The more flexible approach would probably require the production of new warheads, which would increase costs. CBO did not estimate those additional costs.
CBO used the same two approaches to illustrate the range of possible forces under START I, which limits the number of warheads to a total of 6,000 and the number of delivery systems to 1,600. The lower-cost approach would emphasize uploading forces and would require the purchase of as few additional systems as possible. The more flexible approach would emphasize warhead loadings that were roughly similar to those of current forces.
Because the 6,000-warhead limit would exceed the maximum capacity of both current- and next-generation forces, reaching it would require the purchase of additional delivery systems—a prospect that would be feasible only for next-generation forces.
Lower-Cost Approach. To minimize the number of additional delivery systems needed under the lower-cost approach, ICBMs and SLBMs could be uploaded to the greatest extent possible, and the bomber fleet could be sized to match maximum capacity to warheads allocated to the fleet. If missiles were at their full loading (8 warheads per SLBM and 3 warheads per ICBM), reaching 6,000 deployed warheads would cost DoD $88 billion to $149 billion in additional onetime acquisition costs and $4 billion to $10 billion a year in additional operation and sustainment costs. The costs would depend on the makeup of the additional delivery systems purchased, although any configuration would need to maintain roughly the same relative distribution of warheads among the components of the triad.

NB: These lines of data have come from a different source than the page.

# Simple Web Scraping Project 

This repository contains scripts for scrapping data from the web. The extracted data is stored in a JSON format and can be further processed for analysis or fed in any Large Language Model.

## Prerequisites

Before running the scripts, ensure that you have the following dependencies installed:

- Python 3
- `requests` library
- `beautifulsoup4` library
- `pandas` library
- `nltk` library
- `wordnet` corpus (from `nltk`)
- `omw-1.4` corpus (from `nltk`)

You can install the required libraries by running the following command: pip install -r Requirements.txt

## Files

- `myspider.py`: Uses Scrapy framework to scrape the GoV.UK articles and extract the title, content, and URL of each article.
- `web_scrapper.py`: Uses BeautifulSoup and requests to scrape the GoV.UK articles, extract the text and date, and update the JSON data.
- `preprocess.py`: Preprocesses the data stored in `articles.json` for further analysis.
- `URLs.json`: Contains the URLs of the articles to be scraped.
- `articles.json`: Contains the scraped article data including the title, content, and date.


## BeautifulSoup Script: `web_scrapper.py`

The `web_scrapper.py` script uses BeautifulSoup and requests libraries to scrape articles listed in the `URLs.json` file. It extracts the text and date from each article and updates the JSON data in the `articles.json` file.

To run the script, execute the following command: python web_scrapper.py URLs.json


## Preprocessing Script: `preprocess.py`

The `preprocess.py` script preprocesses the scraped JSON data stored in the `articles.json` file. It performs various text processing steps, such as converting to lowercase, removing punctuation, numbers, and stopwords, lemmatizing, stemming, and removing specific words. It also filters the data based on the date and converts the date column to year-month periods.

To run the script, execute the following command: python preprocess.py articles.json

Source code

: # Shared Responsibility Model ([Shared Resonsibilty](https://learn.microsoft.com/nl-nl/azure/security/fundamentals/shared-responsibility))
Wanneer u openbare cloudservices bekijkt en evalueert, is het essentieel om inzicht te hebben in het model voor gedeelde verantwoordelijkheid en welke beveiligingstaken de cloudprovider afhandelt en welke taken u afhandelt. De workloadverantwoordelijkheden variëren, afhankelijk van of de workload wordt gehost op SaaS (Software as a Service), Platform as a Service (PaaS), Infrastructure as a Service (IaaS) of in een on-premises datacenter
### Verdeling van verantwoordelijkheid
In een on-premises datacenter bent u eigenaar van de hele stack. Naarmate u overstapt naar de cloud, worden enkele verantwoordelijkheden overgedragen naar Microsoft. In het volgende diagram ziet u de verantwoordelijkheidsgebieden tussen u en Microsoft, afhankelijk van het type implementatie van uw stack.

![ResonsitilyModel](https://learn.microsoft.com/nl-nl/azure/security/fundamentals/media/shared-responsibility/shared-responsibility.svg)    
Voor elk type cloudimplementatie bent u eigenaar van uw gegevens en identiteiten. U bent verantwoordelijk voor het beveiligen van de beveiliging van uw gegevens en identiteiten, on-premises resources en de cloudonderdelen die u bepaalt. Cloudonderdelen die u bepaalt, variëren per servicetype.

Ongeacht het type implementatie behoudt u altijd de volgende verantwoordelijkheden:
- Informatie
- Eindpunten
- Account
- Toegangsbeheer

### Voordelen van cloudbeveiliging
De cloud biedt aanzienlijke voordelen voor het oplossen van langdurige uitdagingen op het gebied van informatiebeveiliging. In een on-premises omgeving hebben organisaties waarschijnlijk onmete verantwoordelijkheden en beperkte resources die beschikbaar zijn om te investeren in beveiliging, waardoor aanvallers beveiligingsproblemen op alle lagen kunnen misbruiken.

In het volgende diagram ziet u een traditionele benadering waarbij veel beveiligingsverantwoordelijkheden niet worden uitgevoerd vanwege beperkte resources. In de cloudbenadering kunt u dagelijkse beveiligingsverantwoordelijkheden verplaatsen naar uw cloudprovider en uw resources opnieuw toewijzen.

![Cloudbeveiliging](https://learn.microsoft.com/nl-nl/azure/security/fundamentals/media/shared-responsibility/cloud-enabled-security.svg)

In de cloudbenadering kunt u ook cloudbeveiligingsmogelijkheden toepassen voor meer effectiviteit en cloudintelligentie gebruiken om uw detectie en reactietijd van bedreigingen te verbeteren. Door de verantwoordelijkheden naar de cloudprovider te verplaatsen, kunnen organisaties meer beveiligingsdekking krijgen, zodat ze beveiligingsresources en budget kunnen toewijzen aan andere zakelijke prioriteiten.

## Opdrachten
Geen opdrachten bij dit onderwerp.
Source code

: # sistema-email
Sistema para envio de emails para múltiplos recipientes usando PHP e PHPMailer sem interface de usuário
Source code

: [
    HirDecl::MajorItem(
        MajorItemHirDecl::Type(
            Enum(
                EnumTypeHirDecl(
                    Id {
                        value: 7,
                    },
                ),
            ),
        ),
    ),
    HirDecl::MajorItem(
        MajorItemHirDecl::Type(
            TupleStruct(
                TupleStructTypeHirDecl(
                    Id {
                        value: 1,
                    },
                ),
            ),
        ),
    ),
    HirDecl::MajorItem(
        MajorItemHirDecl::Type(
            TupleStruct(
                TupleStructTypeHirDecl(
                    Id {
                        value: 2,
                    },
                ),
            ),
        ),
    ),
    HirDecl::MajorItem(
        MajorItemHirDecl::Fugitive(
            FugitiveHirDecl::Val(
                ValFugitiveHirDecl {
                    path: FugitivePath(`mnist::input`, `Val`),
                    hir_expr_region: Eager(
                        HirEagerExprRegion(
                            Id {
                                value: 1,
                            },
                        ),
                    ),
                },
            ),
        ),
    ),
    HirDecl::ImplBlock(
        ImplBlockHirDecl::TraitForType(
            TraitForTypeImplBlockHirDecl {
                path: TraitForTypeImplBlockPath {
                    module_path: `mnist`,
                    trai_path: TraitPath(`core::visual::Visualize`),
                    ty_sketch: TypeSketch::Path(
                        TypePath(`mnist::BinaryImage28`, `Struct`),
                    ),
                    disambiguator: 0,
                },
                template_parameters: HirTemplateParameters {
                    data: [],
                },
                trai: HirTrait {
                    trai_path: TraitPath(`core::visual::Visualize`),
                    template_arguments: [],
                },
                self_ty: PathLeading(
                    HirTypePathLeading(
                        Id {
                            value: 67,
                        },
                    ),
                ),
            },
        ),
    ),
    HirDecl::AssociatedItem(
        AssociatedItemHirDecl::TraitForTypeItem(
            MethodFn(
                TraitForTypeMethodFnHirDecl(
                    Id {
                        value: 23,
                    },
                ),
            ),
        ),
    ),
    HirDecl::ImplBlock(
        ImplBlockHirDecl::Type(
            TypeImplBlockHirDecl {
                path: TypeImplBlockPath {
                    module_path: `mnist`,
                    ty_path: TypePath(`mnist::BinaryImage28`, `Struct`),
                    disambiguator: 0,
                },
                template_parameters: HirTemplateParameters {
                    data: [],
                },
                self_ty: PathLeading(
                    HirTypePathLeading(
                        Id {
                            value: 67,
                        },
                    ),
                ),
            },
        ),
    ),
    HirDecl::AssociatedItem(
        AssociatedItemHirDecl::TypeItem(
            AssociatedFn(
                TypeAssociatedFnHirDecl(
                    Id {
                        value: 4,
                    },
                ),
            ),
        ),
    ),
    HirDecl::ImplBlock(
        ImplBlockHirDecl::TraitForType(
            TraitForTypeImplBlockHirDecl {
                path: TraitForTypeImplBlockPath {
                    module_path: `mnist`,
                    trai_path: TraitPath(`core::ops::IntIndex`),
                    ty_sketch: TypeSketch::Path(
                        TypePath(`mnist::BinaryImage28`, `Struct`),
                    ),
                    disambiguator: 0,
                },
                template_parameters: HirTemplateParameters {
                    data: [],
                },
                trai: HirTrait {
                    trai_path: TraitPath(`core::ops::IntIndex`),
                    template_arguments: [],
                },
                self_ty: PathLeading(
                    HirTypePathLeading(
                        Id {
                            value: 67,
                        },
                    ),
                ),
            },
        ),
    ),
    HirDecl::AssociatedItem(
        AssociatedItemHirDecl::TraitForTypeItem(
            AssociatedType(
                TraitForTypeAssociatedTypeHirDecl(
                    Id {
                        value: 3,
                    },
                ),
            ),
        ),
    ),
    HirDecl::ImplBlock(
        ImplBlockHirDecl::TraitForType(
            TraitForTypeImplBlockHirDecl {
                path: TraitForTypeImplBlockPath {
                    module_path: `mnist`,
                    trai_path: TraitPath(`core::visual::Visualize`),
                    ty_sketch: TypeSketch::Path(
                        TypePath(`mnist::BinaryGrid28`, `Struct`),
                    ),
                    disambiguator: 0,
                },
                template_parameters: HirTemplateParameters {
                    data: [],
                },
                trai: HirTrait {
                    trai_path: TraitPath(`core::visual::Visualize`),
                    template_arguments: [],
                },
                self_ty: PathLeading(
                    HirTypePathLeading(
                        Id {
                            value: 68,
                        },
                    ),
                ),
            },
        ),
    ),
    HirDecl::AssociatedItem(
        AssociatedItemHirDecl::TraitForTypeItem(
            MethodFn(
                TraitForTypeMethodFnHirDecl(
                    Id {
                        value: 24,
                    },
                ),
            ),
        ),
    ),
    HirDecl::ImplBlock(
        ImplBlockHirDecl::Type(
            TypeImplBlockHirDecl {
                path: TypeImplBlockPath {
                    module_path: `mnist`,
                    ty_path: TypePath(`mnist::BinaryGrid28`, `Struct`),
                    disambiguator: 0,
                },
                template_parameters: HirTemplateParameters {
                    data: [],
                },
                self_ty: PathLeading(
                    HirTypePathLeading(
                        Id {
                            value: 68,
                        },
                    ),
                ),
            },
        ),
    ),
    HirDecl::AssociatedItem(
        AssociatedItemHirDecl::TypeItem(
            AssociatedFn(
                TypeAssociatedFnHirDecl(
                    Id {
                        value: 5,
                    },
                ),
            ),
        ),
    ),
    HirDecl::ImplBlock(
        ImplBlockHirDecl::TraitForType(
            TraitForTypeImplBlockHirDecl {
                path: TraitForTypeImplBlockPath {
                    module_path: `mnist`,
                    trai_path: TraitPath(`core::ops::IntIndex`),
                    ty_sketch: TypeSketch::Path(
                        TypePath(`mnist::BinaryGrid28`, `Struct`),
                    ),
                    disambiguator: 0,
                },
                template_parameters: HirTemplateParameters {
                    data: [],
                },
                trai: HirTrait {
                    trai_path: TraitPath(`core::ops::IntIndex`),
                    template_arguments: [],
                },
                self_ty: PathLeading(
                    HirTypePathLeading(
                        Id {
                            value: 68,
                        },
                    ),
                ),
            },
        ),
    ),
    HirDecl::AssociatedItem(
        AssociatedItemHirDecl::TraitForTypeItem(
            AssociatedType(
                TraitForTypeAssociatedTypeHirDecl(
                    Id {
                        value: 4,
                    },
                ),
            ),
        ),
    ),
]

One potential configuration of forces would comprise 3 additional Columbia class SSBNs with missiles, 150 additional GBSD ICBMs, and 153 additional B-21 bombers with cruise missiles. That setup would cost DoD an additional $124 billion in acquisition costs and $7 billion annually in additional operation and sustainment costs (see Table 6, top panel).
The lower-cost approach would probably require the production of new warheads, which could substantially increase costs. CBO did not estimate those additional costs.
More Flexible Approach. It is not possible to reach 6,000 warheads while fully preserving the levels of warhead loading in the current force and remaining below the START I limit of 1,600 delivery systems. To remain below the limit on delivery vehicles, CBO considered force configurations that would load a single warhead on all ICBMs (maintaining current U.S. policy) and load SLBMs to near their maximum value. Those force configurations would not maintain the current relative distribution of warheads among the components of the triad—the ICBM component would carry a smaller fraction of warheads than it does currently. Under those conditions, DoD would incur $410 billion to $439 billion in additional onetime acquisition costs and $24 billion to $28 billion in additional annual operation and sustainment costs, CBO estimates. The range of costs reflects the makeup of additional delivery systems purchased.
One potential configuration would add 12 Columbia class SSBNs with missiles and 586 B-21 bombers with cruise missiles to the force but would not change the number of GBSD ICBMs. Such a force would cost DoD $423 billion in additional onetime acquisition costs and $26 billion in additional operation and sustainment costs each year, in CBO’s estimation (see Table 6, bottom panel).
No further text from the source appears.